I am telling you, professors and department budgets are literally paid by butts in seats. Adding extra students means more labor. Universities are corporatized now in the sense that money to fund even raises is distributed according to how many students take classes in a department, how many are majors, how many are serviced for their final projects. When departments are growing and have burgeoning needs to service more students, they need to hire people. That expenditure is taken right out of their limited budgets. Not to mention the caps on classes which literally means the 21st student can't even enroll so he/she needs to be put into a class with similar students who will require yet another instructor.

Let me put it an even easier way. The taxpayer subsidy is reserved for in-state students.
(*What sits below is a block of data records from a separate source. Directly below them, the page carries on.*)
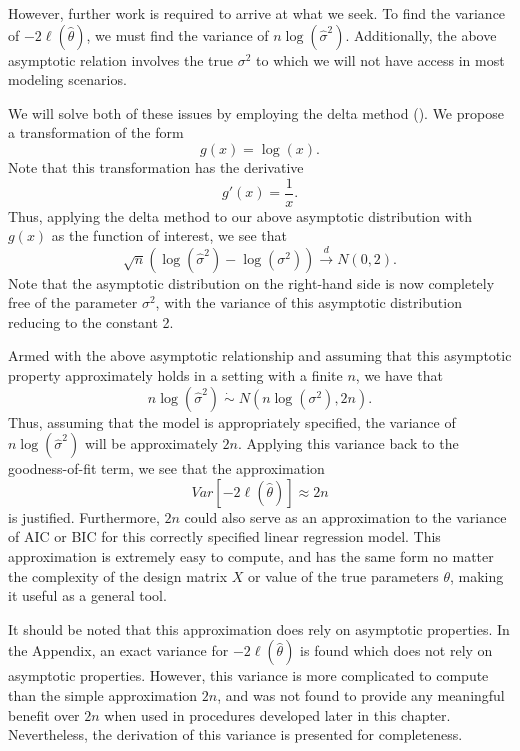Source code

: \documentclass[12pt]{article} %
\theoremstyle{definition}
\begin{document}
		However, further work is required to arrive at what we seek. To find the variance of $-2 \ell (\hat{\theta}  )$, we must find the variance of $n \log(\hat{\sigma}^2)$.
		Additionally, the above asymptotic relation involves the true $\sigma^2$ to which we will not have access in most modeling scenarios.

		We will solve both of these issues by employing the delta method (\cite{Rao}). We propose a transformation of the form
		\begin{equation*}
			g(x) = \log(x) .
		\end{equation*}
		Note that this transformation has the derivative
		\begin{equation*}
			g'(x) = \frac{1}{x} .
		\end{equation*}
		Thus, applying the delta method to our above asymptotic distribution with $g(x)$ as the function of interest, we see that
		\begin{equation*}
			\sqrt{n} ( \log (\hat{\sigma}^2) - \log(\sigma^2)) \xrightarrow[]{d} N(0, 2) .
		\end{equation*}
		Note that the asymptotic distribution on the right-hand side is now completely free of the parameter $\sigma^2$, with the variance of this asymptotic distribution reducing
		to the constant 2.

		Armed with the above asymptotic relationship and assuming that this asymptotic property approximately holds in a setting with a finite $n$, we have that
		\begin{equation*}
			n\log(\hat{\sigma}^2) \; \dot\sim \; N \left( n\log(\sigma^2), 2n \right) .
		\end{equation*}
		Thus, assuming that the model is appropriately specified, the variance of $n\log(\hat{\sigma}^2)$ will be approximately $2n$. Applying this variance back to the goodness-of-fit term,
		we see that the approximation
		\begin{equation*}
			Var \left[ -2 \ell (\hat{\theta}  ) \right] \approx 2n
		\end{equation*}
		is justified. Furthermore, $2n$ could also serve as an approximation to the variance of AIC or BIC for this correctly specified linear regression model. This approximation
		is extremely easy to compute, and has the same form no matter the complexity of the design matrix $X$ or value of the true parameters $\theta$, making it useful as a
		general tool.

		It should be noted that this approximation does rely on asymptotic properties. In the Appendix, an exact variance for $-2 \ell (\hat{\theta})$ is found which does
		not rely on asymptotic properties. However, this variance is more complicated to compute than the simple approximation $2n$, and was not found to provide any meaningful
		benefit over $2n$ when used in procedures developed later in this chapter. Nevertheless, the derivation of this variance is presented for completeness.
\end{document}
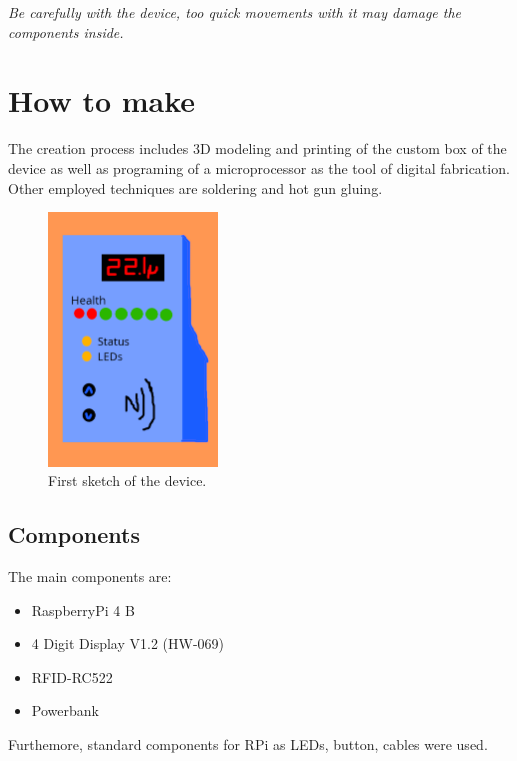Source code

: \documentclass{article}
\begin{document}
\emph{Be carefully with the device, too quick movements with it may damage the components inside.}

\section{How to make}
    The creation process includes 3D modeling and printing of the custom box of the device as well as programing of a microprocessor as the tool of digital fabrication.
    Other employed techniques are soldering and hot gun gluing.

\begin{figure}
    \centering
    \includegraphics[width=0.4\textwidth]{imgs/Sketch.png}
    \caption{First sketch of the device.}
\end{figure}

\subsection{Components}
The main components are:
\begin{itemize}
    \item RaspberryPi 4 B
    \item 4 Digit Display V1.2 (HW-069) 
    \item RFID-RC522
    \item Powerbank
\end{itemize}
Furthemore, standard components for RPi as LEDs, button, cables were used.
\end{document}
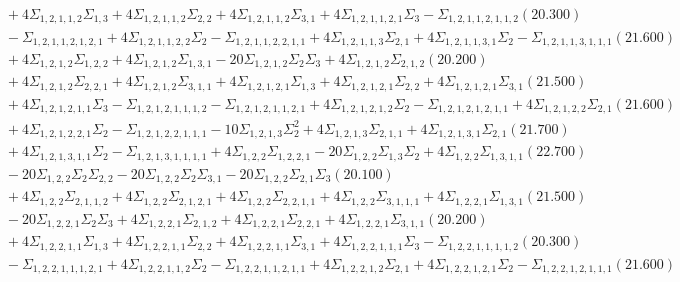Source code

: \documentclass[12pt]{article}
\begin{document}
\begin{landscape}
\begin{align*}
		&\quad\quad +4\Sigma_{1,2,1,1,2}\Sigma_{1,3}+4\Sigma_{1,2,1,1,2}\Sigma_{2,2}+4\Sigma_{1,2,1,1,2}\Sigma_{3,1}+4\Sigma_{1,2,1,1,2,1}\Sigma_{3}-\Sigma_{1,2,1,1,2,1,1,2}(20.300) \\ 
		&\quad\quad -\Sigma_{1,2,1,1,2,1,2,1}+4\Sigma_{1,2,1,1,2,2}\Sigma_{2}-\Sigma_{1,2,1,1,2,2,1,1}+4\Sigma_{1,2,1,1,3}\Sigma_{2,1}+4\Sigma_{1,2,1,1,3,1}\Sigma_{2}-\Sigma_{1,2,1,1,3,1,1,1}(21.600) \\ 
		&\quad\quad +4\Sigma_{1,2,1,2}\Sigma_{1,2,2}+4\Sigma_{1,2,1,2}\Sigma_{1,3,1}-20\Sigma_{1,2,1,2}\Sigma_{2}\Sigma_{3}+4\Sigma_{1,2,1,2}\Sigma_{2,1,2}(20.200) \\ 
		&\quad\quad +4\Sigma_{1,2,1,2}\Sigma_{2,2,1}+4\Sigma_{1,2,1,2}\Sigma_{3,1,1}+4\Sigma_{1,2,1,2,1}\Sigma_{1,3}+4\Sigma_{1,2,1,2,1}\Sigma_{2,2}+4\Sigma_{1,2,1,2,1}\Sigma_{3,1}(21.500) \\ 
		&\quad\quad +4\Sigma_{1,2,1,2,1,1}\Sigma_{3}-\Sigma_{1,2,1,2,1,1,1,2}-\Sigma_{1,2,1,2,1,1,2,1}+4\Sigma_{1,2,1,2,1,2}\Sigma_{2}-\Sigma_{1,2,1,2,1,2,1,1}+4\Sigma_{1,2,1,2,2}\Sigma_{2,1}(21.600) \\ 
		&\quad\quad +4\Sigma_{1,2,1,2,2,1}\Sigma_{2}-\Sigma_{1,2,1,2,2,1,1,1}-10\Sigma_{1,2,1,3}\Sigma_{2}^{2}+4\Sigma_{1,2,1,3}\Sigma_{2,1,1}+4\Sigma_{1,2,1,3,1}\Sigma_{2,1}(21.700) \\ 
		&\quad\quad +4\Sigma_{1,2,1,3,1,1}\Sigma_{2}-\Sigma_{1,2,1,3,1,1,1,1}+4\Sigma_{1,2,2}\Sigma_{1,2,2,1}-20\Sigma_{1,2,2}\Sigma_{1,3}\Sigma_{2}+4\Sigma_{1,2,2}\Sigma_{1,3,1,1}(22.700) \\ 
		&\quad\quad -20\Sigma_{1,2,2}\Sigma_{2}\Sigma_{2,2}-20\Sigma_{1,2,2}\Sigma_{2}\Sigma_{3,1}-20\Sigma_{1,2,2}\Sigma_{2,1}\Sigma_{3}(20.100) \\ 
		&\quad\quad +4\Sigma_{1,2,2}\Sigma_{2,1,1,2}+4\Sigma_{1,2,2}\Sigma_{2,1,2,1}+4\Sigma_{1,2,2}\Sigma_{2,2,1,1}+4\Sigma_{1,2,2}\Sigma_{3,1,1,1}+4\Sigma_{1,2,2,1}\Sigma_{1,3,1}(21.500) \\ 
		&\quad\quad -20\Sigma_{1,2,2,1}\Sigma_{2}\Sigma_{3}+4\Sigma_{1,2,2,1}\Sigma_{2,1,2}+4\Sigma_{1,2,2,1}\Sigma_{2,2,1}+4\Sigma_{1,2,2,1}\Sigma_{3,1,1}(20.200) \\ 
		&\quad\quad +4\Sigma_{1,2,2,1,1}\Sigma_{1,3}+4\Sigma_{1,2,2,1,1}\Sigma_{2,2}+4\Sigma_{1,2,2,1,1}\Sigma_{3,1}+4\Sigma_{1,2,2,1,1,1}\Sigma_{3}-\Sigma_{1,2,2,1,1,1,1,2}(20.300) \\ 
		&\quad\quad -\Sigma_{1,2,2,1,1,1,2,1}+4\Sigma_{1,2,2,1,1,2}\Sigma_{2}-\Sigma_{1,2,2,1,1,2,1,1}+4\Sigma_{1,2,2,1,2}\Sigma_{2,1}+4\Sigma_{1,2,2,1,2,1}\Sigma_{2}-\Sigma_{1,2,2,1,2,1,1,1}(21.600) \\ 

\end{align*}
\end{landscape}
\end{document}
If it is generous, as it is in states like Virginia, that will mean that very few OOS students will be admitted. It is leaves the university wanting, the school will push to enroll more OOSs to make up the revenue shortage.

This literally means that the number of OOS students are proscribed ahead of time. They know exactly how many they want/need. If you suddenly convert OOS to INS, there will necessarily be a revenue shortall in the budget.

The North Carolina people, as shown in the article, are hyperaware of this. Which explains why the 2005-2006 experiment was ended a few years later when the school had a big budget cut. They immediately ended the program because they knew it would mean more money for the university.
I love the insight....

Sounds like it’s all about the “BUTTS IN SEATS!!”

Lol...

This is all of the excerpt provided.